▸ YOUR ASSIGNMENT:
Go through the material and return every line that contains the string "take".

▸ RECORDS FOR THIS TASK:

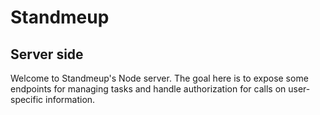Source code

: # Standmeup

## Server side

Welcome to Standmeup's Node server. The goal here is to expose some endpoints for managing tasks and handle authorization for calls on user-specific information.
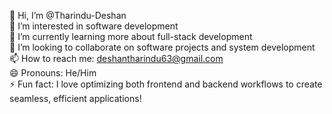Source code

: 👋 Hi, I’m @Tharindu-Deshan  
👀 I’m interested in software development  
🌱 I’m currently learning more about full-stack development  
💞️ I’m looking to collaborate on software projects and system development  
📫 How to reach me: deshantharindu63@gmail.com  
😄 Pronouns: He/Him  
⚡ Fun fact: I love optimizing both frontend and backend workflows to create seamless, efficient applications!


<!---
Tharindu-Deshan/Tharindu-Deshan is a ✨ special ✨ repository because its `README.md` (this file) appears on your GitHub profile.
You can click the Preview link to take a look at your changes.
--->
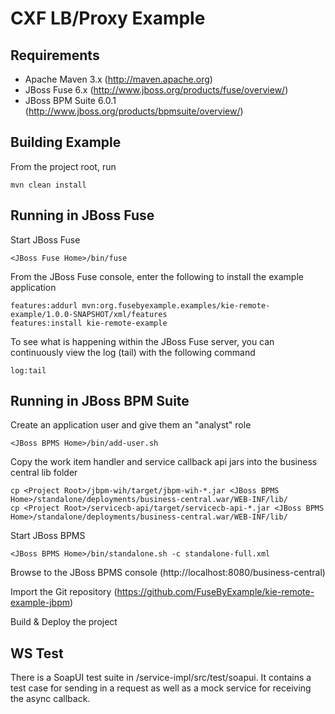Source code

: CXF LB/Proxy Example
==================

Requirements
------------

* Apache Maven 3.x (http://maven.apache.org)
* JBoss Fuse 6.x (http://www.jboss.org/products/fuse/overview/)
* JBoss BPM Suite 6.0.1 (http://www.jboss.org/products/bpmsuite/overview/)

Building Example
----------------

From the project root, run

    mvn clean install

Running in JBoss Fuse
---------------------

Start JBoss Fuse

    <JBoss Fuse Home>/bin/fuse

From the JBoss Fuse console, enter the following to install the example application

    features:addurl mvn:org.fusebyexample.examples/kie-remote-example/1.0.0-SNAPSHOT/xml/features
    features:install kie-remote-example

To see what is happening within the JBoss Fuse server, you can continuously view the
log (tail) with the following command

    log:tail

Running in JBoss BPM Suite
---------------------

Create an application user and give them an "analyst" role

    <JBoss BPMS Home>/bin/add-user.sh

Copy the work item handler and service callback api jars into the business central lib folder

    cp <Project Root>/jbpm-wih/target/jbpm-wih-*.jar <JBoss BPMS Home>/standalone/deployments/business-central.war/WEB-INF/lib/
    cp <Project Root>/servicecb-api/target/servicecb-api-*.jar <JBoss BPMS Home>/standalone/deployments/business-central.war/WEB-INF/lib/

Start JBoss BPMS

    <JBoss BPMS Home>/bin/standalone.sh -c standalone-full.xml

Browse to the JBoss BPMS console (http://localhost:8080/business-central)

Import the Git repository (https://github.com/FuseByExample/kie-remote-example-jbpm)

Build & Deploy the project

WS Test
-------------------

There is a SoapUI test suite in <Project Root>/service-impl/src/test/soapui. It contains a test case for sending in a request as well as a mock service for receiving the async callback.
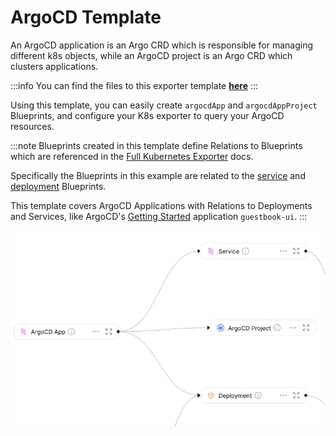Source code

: # ArgoCD Template

An ArgoCD application is an Argo CRD which is responsible for managing different k8s objects, while an ArgoCD project is an Argo CRD which clusters applications.

:::info
You can find the files to this exporter template **[here](https://github.com/port-labs/port-k8s-exporter-use-cases/tree/main/argocd)**
:::

Using this template, you can easily create `argocdApp` and `argocdAppProject` Blueprints, and configure your K8s exporter to query your ArgoCD resources.

:::note
Blueprints created in this template define Relations to Blueprints which are referenced in the [Full Kubernetes Exporter](../../../complete-use-cases/full-kubernetes-exporter.md) docs.

Specifically the Blueprints in this example are related to the [service](https://github.com/port-labs/k8s-exporter-example/blob/main/terraform/Service.tf) and [deployment](https://github.com/port-labs/k8s-exporter-example/blob/main/terraform/Deployment.tf) Blueprints.

This template covers ArgoCD Applications with Relations to Deployments and Services, like ArgoCD's [Getting Started](https://argo-cd.readthedocs.io/en/stable/getting_started/) application `guestbook-ui`.
:::

![Blueprints](../../../../static/img/integrations/k8s-exporter/argocd/blueprints.png)
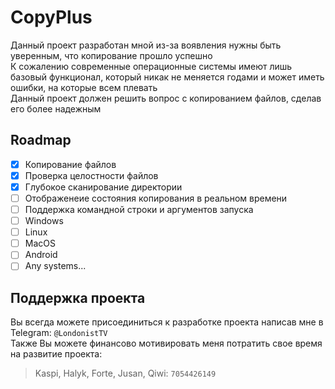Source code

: # CopyPlus

Данный проект разработан мной из-за воявления нужны быть уверенным, что копирование прошло успешно<br/>
К сожалению современные операционные системы имеют лишь базовый функционал, который никак не меняется годами и может иметь ошибки, на которые всем плевать<br/>
Данный проект должен решить вопрос с копированием файлов, сделав его более надежным<br/>

## Roadmap

- [x] Копирование файлов
- [x] Проверка целостности файлов
- [x] Глубокое сканирование директории
- [ ] Отображенеие состояния копирования в реальном времени
- [ ] Поддержка командной строки и аргументов запуска
- [ ] Windows
- [ ] Linux
- [ ] MacOS
- [ ] Android
- [ ] Any systems...

## Поддержка проекта
Вы всегда можете присоединиться к разработке проекта написав мне в Telegram: `@LondonistTV`<br/>
Также Вы можете финансово мотивировать меня потратить свое время на развитие проекта:<br/>
> Kaspi, Halyk, Forte, Jusan, Qiwi: `7054426149`
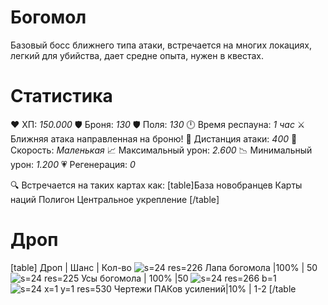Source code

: # Богомол
Базовый босс ближнего типа атаки, встречается на многих локациях, легкий для убийства, дает средне опыта, нужен в квестах.
# Cтатистика
❤ ХП: *150.000*
🛡 Броня: *130*
🛡 Поля: *130*
🕛 Время респауна: *1 час*
⚔ Ближняя атака направленная на броню!
🎯 Дистанция атаки: *400*
🏃 Скорость: *Маленькая*
📈 Максимальный урон: *2.600*
📉 Минимальный урон: *1.200*
💗 Регенерация: *0*

🔍 Встречается на таких картах как:
[table]База новобранцев
Карты наций
Полигон
Центральное укрепление
[/table]
# Дроп
[table] Дроп | Шанс | Кол-во
![s=24 res=226]() Лапа богомола |100% | 50
![s=24 res=225]() Усы богомола | 100% |50
![s=24 res=266 b=1]()![s=24 x=1 y=1 res=530]() Чертежи ПАКов усилений|10% | 1-2
[/table
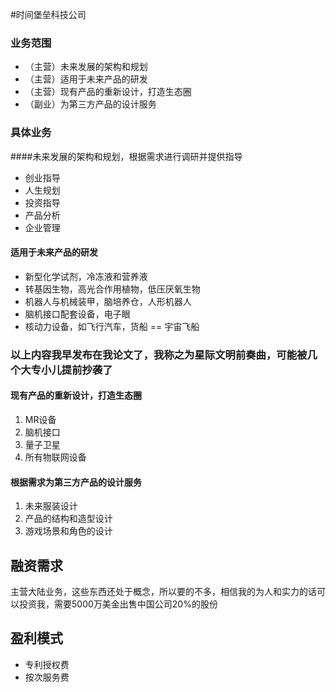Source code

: #时间堡垒科技公司
### 业务范围
- （主营）未来发展的架构和规划
- （主营）适用于未来产品的研发
- （主营）现有产品的重新设计，打造生态圈
- （副业）为第三方产品的设计服务

### 具体业务

####未来发展的架构和规划，根据需求进行调研并提供指导
- 创业指导
- 人生规划
- 投资指导
- 产品分析
- 企业管理

#### 适用于未来产品的研发
- 新型化学试剂，冷冻液和营养液
- 转基因生物，高光合作用植物，低压厌氧生物
- 机器人与机械装甲，脑培养仓，人形机器人
- 脑机接口配套设备，电子眼
- 核动力设备，如飞行汽车，货船 == 宇宙飞船

### 以上内容我早发布在我论文了，我称之为星际文明前奏曲，可能被几个大专小儿提前抄袭了

#### 现有产品的重新设计，打造生态圈
1. MR设备
2. 脑机接口
3. 量子卫星
4. 所有物联网设备

#### 根据需求为第三方产品的设计服务
1. 未来服装设计
2. 产品的结构和造型设计
3. 游戏场景和角色的设计

## 融资需求
主营大陆业务，这些东西还处于概念，所以要的不多，相信我的为人和实力的话可以投资我，需要5000万美金出售中国公司20%的股份

## 盈利模式
- 专利授权费
- 按次服务费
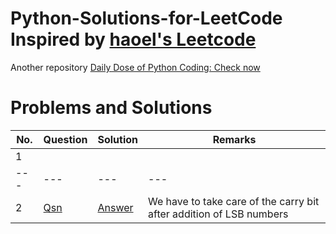 # Python-Solutions-for-LeetCode Inspired by [haoel's Leetcode](https://github.com/haoel/leetcode)
Another repository [Daily Dose of Python Coding: Check now](https://github.com/sudhamshu091/Daily-Dose-of-Python-Coding)
# Problems and Solutions
No. | Question | Solution | Remarks 
--- | --- | --- | --- 
1 |  |  |
--- | --- | --- | --- 
2 | [Qsn](https://github.com/sudhamshu091/Python-Solutions-for-LeetCode/blob/main/Qsn2/Add2Numbers.jpg) | [Answer](https://github.com/sudhamshu091/Python-Solutions-for-LeetCode/blob/main/Qsn2/Add2Numbers.py) | We have to take care of the carry bit after addition of LSB numbers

▸ EXERCISE OUTPUT:
You can click the Preview link to take a look at your changes.
2 | [Qsn](https://github.com/sudhamshu091/Python-Solutions-for-LeetCode/blob/main/Qsn2/Add2Numbers.jpg) | [Answer](https://github.com/sudhamshu091/Python-Solutions-for-LeetCode/blob/main/Qsn2/Add2Numbers.py) | We have to take care of the carry bit after addition of LSB numbers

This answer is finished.